[Data entries]
__________________________________________________

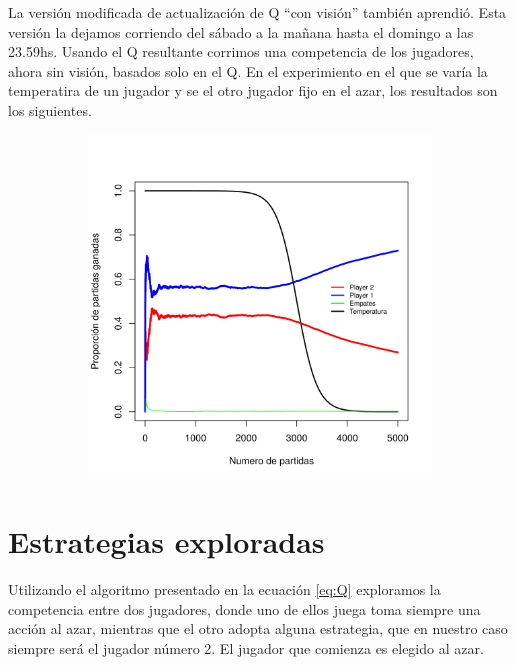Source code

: \documentclass[11pt, spanish]{article}
\begin{document}
La versi\'on modificada de actualizaci\'on de Q ``con visi\'on'' tambi\'en aprendi\'o. Esta versi\'on la dejamos corriendo del s\'abado a la ma\~nana hasta el domingo a las 23.59hs. Usando el Q resultante corrimos una competencia de los jugadores, ahora sin visi\'on, basados solo en el Q. En el experimiento en el que se var\'ia la temperatira de un jugador y se el otro jugador fijo en el azar, los resultados son los siguientes. 

\begin{figure}[H]
    \centering
    \begin{subfigure}[b]{0.45\textwidth}
      \includegraphics[width=\textwidth]{Imagenes/SinVision_disipacion_QconVison}
    \end{subfigure}
\end{figure}


\section{Estrategias exploradas}
\par Utilizando el algoritmo presentado en la ecuación \ref{eq:Q} exploramos la competencia entre dos jugadores, donde uno de ellos juega toma siempre una acción al azar, mientras que el otro adopta alguna estrategia, que en nuestro caso siempre será el jugador número 2. El jugador que comienza es elegido al azar.
\end{document}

__________________________________________________

All entries should be reproduced exactly; no picture belongs in the result.

Source code

: \documentclass[11pt, spanish]{article}
\begin{document}
La versi\'on modificada de actualizaci\'on de Q ``con visi\'on'' tambi\'en aprendi\'o. Esta versi\'on la dejamos corriendo del s\'abado a la ma\~nana hasta el domingo a las 23.59hs. Usando el Q resultante corrimos una competencia de los jugadores, ahora sin visi\'on, basados solo en el Q. En el experimiento en el que se var\'ia la temperatira de un jugador y se el otro jugador fijo en el azar, los resultados son los siguientes. 

\begin{figure}[H]
    \centering
    \begin{subfigure}[b]{0.45\textwidth}
      \includegraphics[width=\textwidth]{Imagenes/SinVision_disipacion_QconVison}
    \end{subfigure}
\end{figure}


\section{Estrategias exploradas}
\par Utilizando el algoritmo presentado en la ecuación \ref{eq:Q} exploramos la competencia entre dos jugadores, donde uno de ellos juega toma siempre una acción al azar, mientras que el otro adopta alguna estrategia, que en nuestro caso siempre será el jugador número 2. El jugador que comienza es elegido al azar.
\end{document}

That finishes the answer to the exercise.